## [Work instruction]
Each line of the data must reappear exactly in your answer, with no images included.

§ §

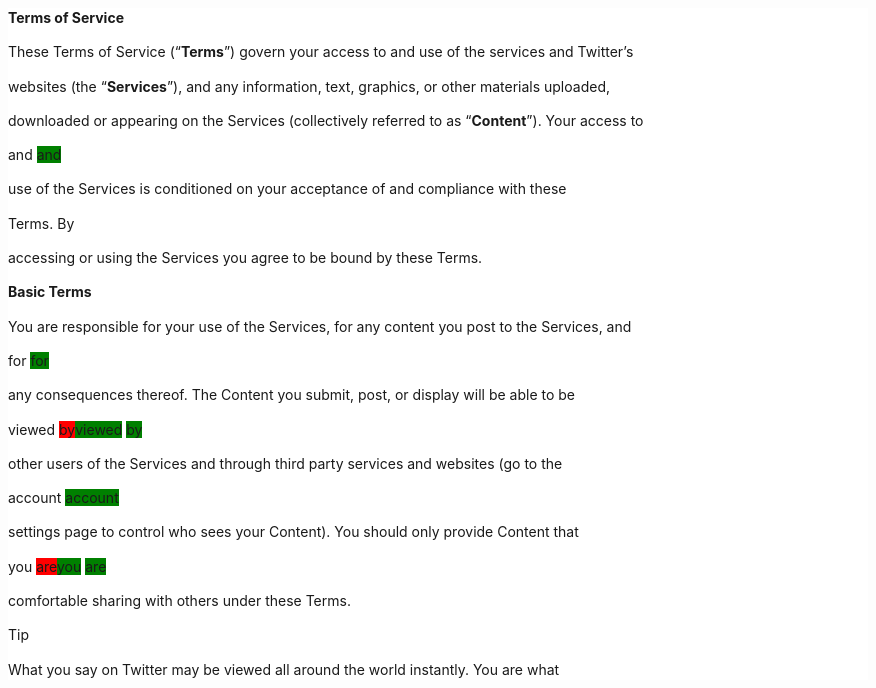 
**Terms of Service**


These Terms of Service (“**Terms**”) govern your access to and use of the services and Twitter’s


websites (the “**Services**”), and any information, text, graphics, or other materials uploaded,


downloaded or appearing on the Services (collectively referred to as “**Content**”). Your access to<span style="background-color: red;">


and</span> <span style="background-color: green;">and


</span>use of the Services is conditioned on your acceptance of and compliance with these<span style="background-color: green;"> </span><span style="background-color: red;">


</span>Terms. By<span style="background-color: red;"> </span><span style="background-color: green;">


</span>accessing or using the Services you agree to be bound by these Terms.


**Basic Terms**


You are responsible for your use of the Services, for any content you post to the Services, and<span style="background-color: red;">


for</span> <span style="background-color: green;">for


</span>any consequences thereof. The Content you submit, post, or display will be able to be<span style="background-color: red;">


viewed</span> <span style="background-color: red;">by</span><span style="background-color: green;">viewed</span> <span style="background-color: green;">by


</span>other users of the Services and through third party services and websites (go to the<span style="background-color: red;">


account</span> <span style="background-color: green;">account


</span>settings page to control who sees your Content). You should only provide Content that<span style="background-color: red;">


you</span> <span style="background-color: red;">are</span><span style="background-color: green;">you</span> <span style="background-color: green;">are


</span>comfortable sharing with others under these Terms.


Tip<span style="background-color: red;">


</span> What you say on Twitter may be viewed all around the world instantly. You are what<span style="background-color: red;">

§ §

## [Solution to the exercise]
**Terms of Service**


These Terms of Service (“**Terms**”) govern your access to and use of the services and Twitter’s


websites (the “**Services**”), and any information, text, graphics, or other materials uploaded,


downloaded or appearing on the Services (collectively referred to as “**Content**”). Your access to<span style="background-color: red;">


and</span> <span style="background-color: green;">and


</span>use of the Services is conditioned on your acceptance of and compliance with these<span style="background-color: green;"> </span><span style="background-color: red;">


</span>Terms. By<span style="background-color: red;"> </span><span style="background-color: green;">


</span>accessing or using the Services you agree to be bound by these Terms.


**Basic Terms**


You are responsible for your use of the Services, for any content you post to the Services, and<span style="background-color: red;">


for</span> <span style="background-color: green;">for


</span>any consequences thereof. The Content you submit, post, or display will be able to be<span style="background-color: red;">


viewed</span> <span style="background-color: red;">by</span><span style="background-color: green;">viewed</span> <span style="background-color: green;">by


</span>other users of the Services and through third party services and websites (go to the<span style="background-color: red;">


account</span> <span style="background-color: green;">account


</span>settings page to control who sees your Content). You should only provide Content that<span style="background-color: red;">


you</span> <span style="background-color: red;">are</span><span style="background-color: green;">you</span> <span style="background-color: green;">are


</span>comfortable sharing with others under these Terms.


Tip<span style="background-color: red;">


</span> What you say on Twitter may be viewed all around the world instantly. You are what<span style="background-color: red;">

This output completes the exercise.